WHAT IS BEING ASKED: Quote the records in full and leave their pictures out.

Pictures paired with source code:
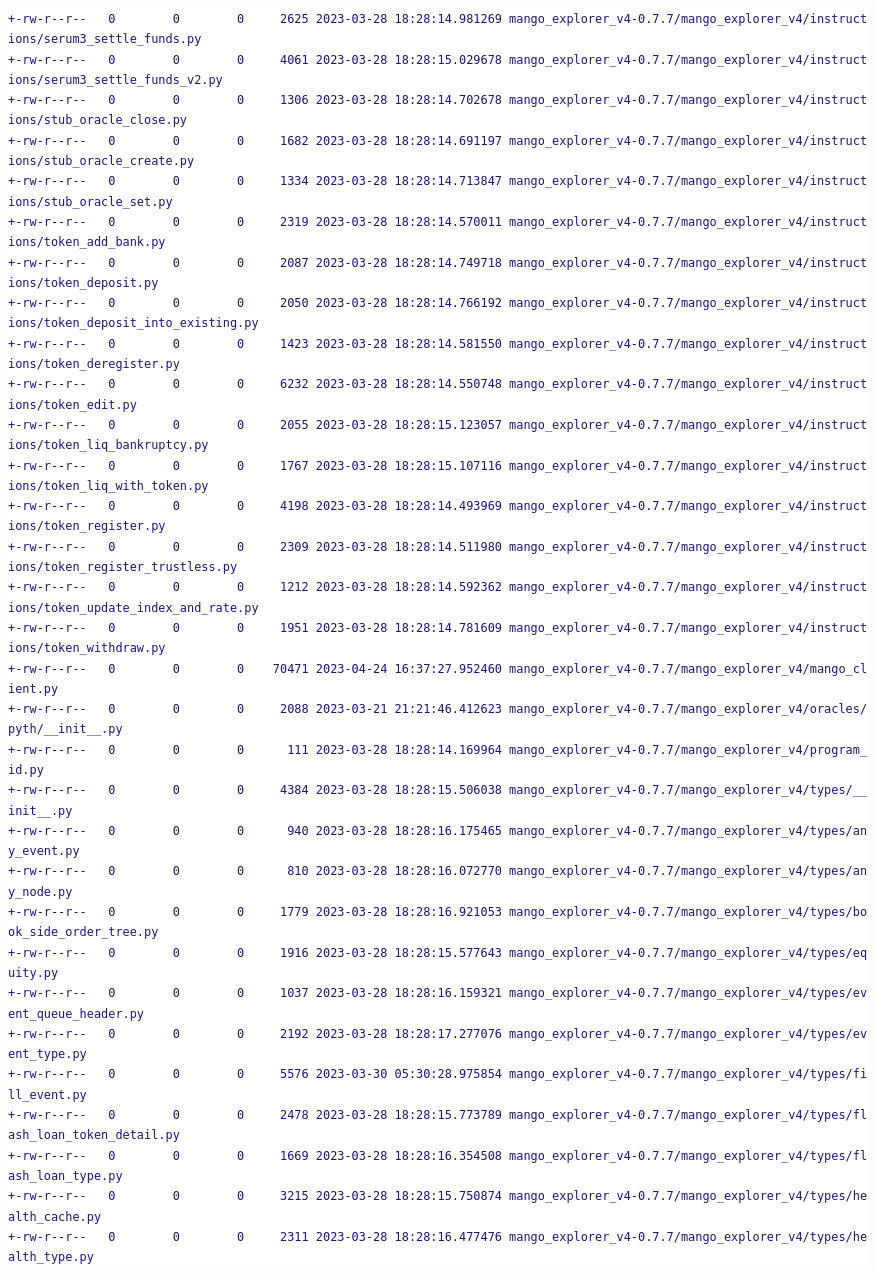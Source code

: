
 ```diff
+-rw-r--r--   0        0        0     2625 2023-03-28 18:28:14.981269 mango_explorer_v4-0.7.7/mango_explorer_v4/instructions/serum3_settle_funds.py
+-rw-r--r--   0        0        0     4061 2023-03-28 18:28:15.029678 mango_explorer_v4-0.7.7/mango_explorer_v4/instructions/serum3_settle_funds_v2.py
+-rw-r--r--   0        0        0     1306 2023-03-28 18:28:14.702678 mango_explorer_v4-0.7.7/mango_explorer_v4/instructions/stub_oracle_close.py
+-rw-r--r--   0        0        0     1682 2023-03-28 18:28:14.691197 mango_explorer_v4-0.7.7/mango_explorer_v4/instructions/stub_oracle_create.py
+-rw-r--r--   0        0        0     1334 2023-03-28 18:28:14.713847 mango_explorer_v4-0.7.7/mango_explorer_v4/instructions/stub_oracle_set.py
+-rw-r--r--   0        0        0     2319 2023-03-28 18:28:14.570011 mango_explorer_v4-0.7.7/mango_explorer_v4/instructions/token_add_bank.py
+-rw-r--r--   0        0        0     2087 2023-03-28 18:28:14.749718 mango_explorer_v4-0.7.7/mango_explorer_v4/instructions/token_deposit.py
+-rw-r--r--   0        0        0     2050 2023-03-28 18:28:14.766192 mango_explorer_v4-0.7.7/mango_explorer_v4/instructions/token_deposit_into_existing.py
+-rw-r--r--   0        0        0     1423 2023-03-28 18:28:14.581550 mango_explorer_v4-0.7.7/mango_explorer_v4/instructions/token_deregister.py
+-rw-r--r--   0        0        0     6232 2023-03-28 18:28:14.550748 mango_explorer_v4-0.7.7/mango_explorer_v4/instructions/token_edit.py
+-rw-r--r--   0        0        0     2055 2023-03-28 18:28:15.123057 mango_explorer_v4-0.7.7/mango_explorer_v4/instructions/token_liq_bankruptcy.py
+-rw-r--r--   0        0        0     1767 2023-03-28 18:28:15.107116 mango_explorer_v4-0.7.7/mango_explorer_v4/instructions/token_liq_with_token.py
+-rw-r--r--   0        0        0     4198 2023-03-28 18:28:14.493969 mango_explorer_v4-0.7.7/mango_explorer_v4/instructions/token_register.py
+-rw-r--r--   0        0        0     2309 2023-03-28 18:28:14.511980 mango_explorer_v4-0.7.7/mango_explorer_v4/instructions/token_register_trustless.py
+-rw-r--r--   0        0        0     1212 2023-03-28 18:28:14.592362 mango_explorer_v4-0.7.7/mango_explorer_v4/instructions/token_update_index_and_rate.py
+-rw-r--r--   0        0        0     1951 2023-03-28 18:28:14.781609 mango_explorer_v4-0.7.7/mango_explorer_v4/instructions/token_withdraw.py
+-rw-r--r--   0        0        0    70471 2023-04-24 16:37:27.952460 mango_explorer_v4-0.7.7/mango_explorer_v4/mango_client.py
+-rw-r--r--   0        0        0     2088 2023-03-21 21:21:46.412623 mango_explorer_v4-0.7.7/mango_explorer_v4/oracles/pyth/__init__.py
+-rw-r--r--   0        0        0      111 2023-03-28 18:28:14.169964 mango_explorer_v4-0.7.7/mango_explorer_v4/program_id.py
+-rw-r--r--   0        0        0     4384 2023-03-28 18:28:15.506038 mango_explorer_v4-0.7.7/mango_explorer_v4/types/__init__.py
+-rw-r--r--   0        0        0      940 2023-03-28 18:28:16.175465 mango_explorer_v4-0.7.7/mango_explorer_v4/types/any_event.py
+-rw-r--r--   0        0        0      810 2023-03-28 18:28:16.072770 mango_explorer_v4-0.7.7/mango_explorer_v4/types/any_node.py
+-rw-r--r--   0        0        0     1779 2023-03-28 18:28:16.921053 mango_explorer_v4-0.7.7/mango_explorer_v4/types/book_side_order_tree.py
+-rw-r--r--   0        0        0     1916 2023-03-28 18:28:15.577643 mango_explorer_v4-0.7.7/mango_explorer_v4/types/equity.py
+-rw-r--r--   0        0        0     1037 2023-03-28 18:28:16.159321 mango_explorer_v4-0.7.7/mango_explorer_v4/types/event_queue_header.py
+-rw-r--r--   0        0        0     2192 2023-03-28 18:28:17.277076 mango_explorer_v4-0.7.7/mango_explorer_v4/types/event_type.py
+-rw-r--r--   0        0        0     5576 2023-03-30 05:30:28.975854 mango_explorer_v4-0.7.7/mango_explorer_v4/types/fill_event.py
+-rw-r--r--   0        0        0     2478 2023-03-28 18:28:15.773789 mango_explorer_v4-0.7.7/mango_explorer_v4/types/flash_loan_token_detail.py
+-rw-r--r--   0        0        0     1669 2023-03-28 18:28:16.354508 mango_explorer_v4-0.7.7/mango_explorer_v4/types/flash_loan_type.py
+-rw-r--r--   0        0        0     3215 2023-03-28 18:28:15.750874 mango_explorer_v4-0.7.7/mango_explorer_v4/types/health_cache.py
+-rw-r--r--   0        0        0     2311 2023-03-28 18:28:16.477476 mango_explorer_v4-0.7.7/mango_explorer_v4/types/health_type.py
```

RESULT OF THIS EXERCISE:
Source code

:
 ```diff
+-rw-r--r--   0        0        0     2625 2023-03-28 18:28:14.981269 mango_explorer_v4-0.7.7/mango_explorer_v4/instructions/serum3_settle_funds.py
+-rw-r--r--   0        0        0     4061 2023-03-28 18:28:15.029678 mango_explorer_v4-0.7.7/mango_explorer_v4/instructions/serum3_settle_funds_v2.py
+-rw-r--r--   0        0        0     1306 2023-03-28 18:28:14.702678 mango_explorer_v4-0.7.7/mango_explorer_v4/instructions/stub_oracle_close.py
+-rw-r--r--   0        0        0     1682 2023-03-28 18:28:14.691197 mango_explorer_v4-0.7.7/mango_explorer_v4/instructions/stub_oracle_create.py
+-rw-r--r--   0        0        0     1334 2023-03-28 18:28:14.713847 mango_explorer_v4-0.7.7/mango_explorer_v4/instructions/stub_oracle_set.py
+-rw-r--r--   0        0        0     2319 2023-03-28 18:28:14.570011 mango_explorer_v4-0.7.7/mango_explorer_v4/instructions/token_add_bank.py
+-rw-r--r--   0        0        0     2087 2023-03-28 18:28:14.749718 mango_explorer_v4-0.7.7/mango_explorer_v4/instructions/token_deposit.py
+-rw-r--r--   0        0        0     2050 2023-03-28 18:28:14.766192 mango_explorer_v4-0.7.7/mango_explorer_v4/instructions/token_deposit_into_existing.py
+-rw-r--r--   0        0        0     1423 2023-03-28 18:28:14.581550 mango_explorer_v4-0.7.7/mango_explorer_v4/instructions/token_deregister.py
+-rw-r--r--   0        0        0     6232 2023-03-28 18:28:14.550748 mango_explorer_v4-0.7.7/mango_explorer_v4/instructions/token_edit.py
+-rw-r--r--   0        0        0     2055 2023-03-28 18:28:15.123057 mango_explorer_v4-0.7.7/mango_explorer_v4/instructions/token_liq_bankruptcy.py
+-rw-r--r--   0        0        0     1767 2023-03-28 18:28:15.107116 mango_explorer_v4-0.7.7/mango_explorer_v4/instructions/token_liq_with_token.py
+-rw-r--r--   0        0        0     4198 2023-03-28 18:28:14.493969 mango_explorer_v4-0.7.7/mango_explorer_v4/instructions/token_register.py
+-rw-r--r--   0        0        0     2309 2023-03-28 18:28:14.511980 mango_explorer_v4-0.7.7/mango_explorer_v4/instructions/token_register_trustless.py
+-rw-r--r--   0        0        0     1212 2023-03-28 18:28:14.592362 mango_explorer_v4-0.7.7/mango_explorer_v4/instructions/token_update_index_and_rate.py
+-rw-r--r--   0        0        0     1951 2023-03-28 18:28:14.781609 mango_explorer_v4-0.7.7/mango_explorer_v4/instructions/token_withdraw.py
+-rw-r--r--   0        0        0    70471 2023-04-24 16:37:27.952460 mango_explorer_v4-0.7.7/mango_explorer_v4/mango_client.py
+-rw-r--r--   0        0        0     2088 2023-03-21 21:21:46.412623 mango_explorer_v4-0.7.7/mango_explorer_v4/oracles/pyth/__init__.py
+-rw-r--r--   0        0        0      111 2023-03-28 18:28:14.169964 mango_explorer_v4-0.7.7/mango_explorer_v4/program_id.py
+-rw-r--r--   0        0        0     4384 2023-03-28 18:28:15.506038 mango_explorer_v4-0.7.7/mango_explorer_v4/types/__init__.py
+-rw-r--r--   0        0        0      940 2023-03-28 18:28:16.175465 mango_explorer_v4-0.7.7/mango_explorer_v4/types/any_event.py
+-rw-r--r--   0        0        0      810 2023-03-28 18:28:16.072770 mango_explorer_v4-0.7.7/mango_explorer_v4/types/any_node.py
+-rw-r--r--   0        0        0     1779 2023-03-28 18:28:16.921053 mango_explorer_v4-0.7.7/mango_explorer_v4/types/book_side_order_tree.py
+-rw-r--r--   0        0        0     1916 2023-03-28 18:28:15.577643 mango_explorer_v4-0.7.7/mango_explorer_v4/types/equity.py
+-rw-r--r--   0        0        0     1037 2023-03-28 18:28:16.159321 mango_explorer_v4-0.7.7/mango_explorer_v4/types/event_queue_header.py
+-rw-r--r--   0        0        0     2192 2023-03-28 18:28:17.277076 mango_explorer_v4-0.7.7/mango_explorer_v4/types/event_type.py
+-rw-r--r--   0        0        0     5576 2023-03-30 05:30:28.975854 mango_explorer_v4-0.7.7/mango_explorer_v4/types/fill_event.py
+-rw-r--r--   0        0        0     2478 2023-03-28 18:28:15.773789 mango_explorer_v4-0.7.7/mango_explorer_v4/types/flash_loan_token_detail.py
+-rw-r--r--   0        0        0     1669 2023-03-28 18:28:16.354508 mango_explorer_v4-0.7.7/mango_explorer_v4/types/flash_loan_type.py
+-rw-r--r--   0        0        0     3215 2023-03-28 18:28:15.750874 mango_explorer_v4-0.7.7/mango_explorer_v4/types/health_cache.py
+-rw-r--r--   0        0        0     2311 2023-03-28 18:28:16.477476 mango_explorer_v4-0.7.7/mango_explorer_v4/types/health_type.py
```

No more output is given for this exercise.